Le Conseil international des infirmières (CII) a publié une nouvelle prise de position au sujet de la « Dotation en personnel infirmier sûre, fondée sur des données probantes », qui appelle à un plus grand investissement dans une dotation en personnel infirmier sûre, efficace et répondant aux besoins, afin d’améliorer les résultats pour les patients et d’instaurer des environnements favorables à la pratique.
« Les éléments probants montrent clairement l’importance d’une dotation en personnel infirmier suffisante pour assurer la sécurité des patients dans tous les secteurs des soins de santé. Les effectifs d’infirmières insuffisants ou inadéquats augmentent le risque de soins compromis, d’événements indésirables au détriment des patients, de résultats cliniques moins bons, de décès de patients hospitalisés et d’expérience négative des patients au contact des soins », observe Howard Catton, Directeur des politiques des soins infirmiers et de santé au CII. « Le CII est conscient du fait que la sécurité de la dotation est une priorité et une préoccupation majeures pour de nombreuses associations membres et pour les infirmières qu’elles représentent. »
La recherche montre que la présence d’une infirmière diplômée supplémentaire pour dix lits est associée à une baisse du nombre des décès trente jours après un AVC de 11 % à 28 % et, un an après un AVC, de 8 % à 12 %20[i]. Les données disponibles montrent aussi que les hôpitaux qui emploient une plus grande proportion d’infirmières titulaires d’un bachelor obtiennent de meilleurs résultats pour les patients et enregistrent des taux de mortalité moins élevés[ii].
En outre, une dotation insuffisante risque d’entraîner moins de satisfaction au travail, davantage de stress, l’épuisement du personnel, plus de départs et l’augmentation du taux de rotation parmi le personnel. Plusieurs études ont montré que cette situation avait des répercussions très importantes en termes de ressources.
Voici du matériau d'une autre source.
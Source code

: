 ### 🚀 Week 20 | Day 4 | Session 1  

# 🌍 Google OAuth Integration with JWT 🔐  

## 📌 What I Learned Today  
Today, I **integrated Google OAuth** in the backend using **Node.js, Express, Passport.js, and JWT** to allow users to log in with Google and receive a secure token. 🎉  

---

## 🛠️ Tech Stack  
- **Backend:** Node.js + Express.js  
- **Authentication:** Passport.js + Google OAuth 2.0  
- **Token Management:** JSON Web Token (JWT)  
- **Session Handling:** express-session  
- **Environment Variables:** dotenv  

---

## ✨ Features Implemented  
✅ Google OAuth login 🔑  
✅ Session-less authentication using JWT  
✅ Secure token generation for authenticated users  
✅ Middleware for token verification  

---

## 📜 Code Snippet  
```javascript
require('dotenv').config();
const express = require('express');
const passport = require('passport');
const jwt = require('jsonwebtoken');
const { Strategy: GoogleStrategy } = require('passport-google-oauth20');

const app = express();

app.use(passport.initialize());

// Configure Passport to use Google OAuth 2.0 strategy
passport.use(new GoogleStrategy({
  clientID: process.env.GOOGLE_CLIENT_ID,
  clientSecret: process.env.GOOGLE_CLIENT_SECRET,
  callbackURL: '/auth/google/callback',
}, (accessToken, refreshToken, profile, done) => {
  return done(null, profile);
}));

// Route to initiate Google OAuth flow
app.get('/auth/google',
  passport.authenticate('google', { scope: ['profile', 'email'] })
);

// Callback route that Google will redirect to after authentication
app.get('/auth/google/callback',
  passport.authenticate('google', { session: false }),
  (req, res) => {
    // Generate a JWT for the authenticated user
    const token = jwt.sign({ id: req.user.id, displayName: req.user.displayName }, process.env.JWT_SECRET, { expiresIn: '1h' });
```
Pour tenter de remédier à la pénurie de personnel qualifié et pour réduire leur facture salariale, plusieurs pays remplacent les infirmières diplômées par des agents de santé de soutien et créent de nouveaux rôles, confiés à d’autres personnels que les infirmières diplômées. Mais la recherche indique que cette approche risque d’aggraver les résultats pour les patients et qu’elle n’est pas nécessairement d’un bon rapport coût-efficacité.
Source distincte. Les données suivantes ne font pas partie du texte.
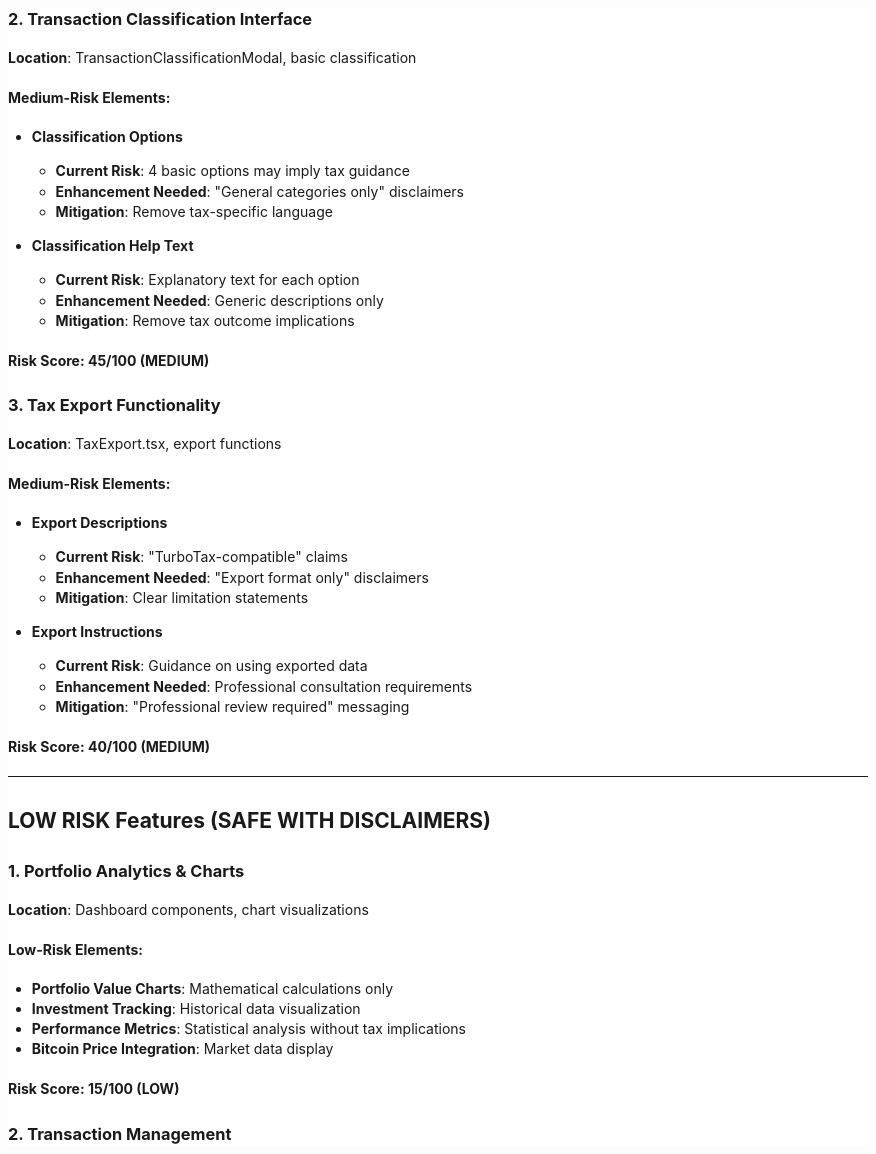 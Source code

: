 ### 2. Transaction Classification Interface

**Location**: TransactionClassificationModal, basic classification

#### Medium-Risk Elements:
- **Classification Options**
  - **Current Risk**: 4 basic options may imply tax guidance
  - **Enhancement Needed**: "General categories only" disclaimers
  - **Mitigation**: Remove tax-specific language

- **Classification Help Text**
  - **Current Risk**: Explanatory text for each option
  - **Enhancement Needed**: Generic descriptions only
  - **Mitigation**: Remove tax outcome implications

#### Risk Score: 45/100 (MEDIUM)

### 3. Tax Export Functionality

**Location**: TaxExport.tsx, export functions

#### Medium-Risk Elements:
- **Export Descriptions**
  - **Current Risk**: "TurboTax-compatible" claims
  - **Enhancement Needed**: "Export format only" disclaimers
  - **Mitigation**: Clear limitation statements

- **Export Instructions**
  - **Current Risk**: Guidance on using exported data
  - **Enhancement Needed**: Professional consultation requirements
  - **Mitigation**: "Professional review required" messaging

#### Risk Score: 40/100 (MEDIUM)

---

## LOW RISK Features (SAFE WITH DISCLAIMERS)

### 1. Portfolio Analytics & Charts

**Location**: Dashboard components, chart visualizations

#### Low-Risk Elements:
- **Portfolio Value Charts**: Mathematical calculations only
- **Investment Tracking**: Historical data visualization
- **Performance Metrics**: Statistical analysis without tax implications
- **Bitcoin Price Integration**: Market data display

#### Risk Score: 15/100 (LOW)

### 2. Transaction Management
« La sécurité des patients et la santé de la main-d’œuvre infirmière sont les deux faces d’une même pièce », souligne Howard Catton. « De nombreuses associations de soins infirmiers s’inquiètent du fait que les décisions en matière de dotation sont motivées par des considérations financières, plutôt que par la volonté d’améliorer les résultats pour les patients et les environnements de pratique. Or, pour prodiguer des soins de qualité, centrés sur le patient, il faut instaurer des environnements favorables à la pratique des infirmières, environnements caractérisés par des effectifs adéquats, des charges de travail raisonnables, le soutien de la hiérarchie, un leadership de grande qualité et la capacité des infirmières de travailler dans toute l’étendue de leur domaine de pratique. »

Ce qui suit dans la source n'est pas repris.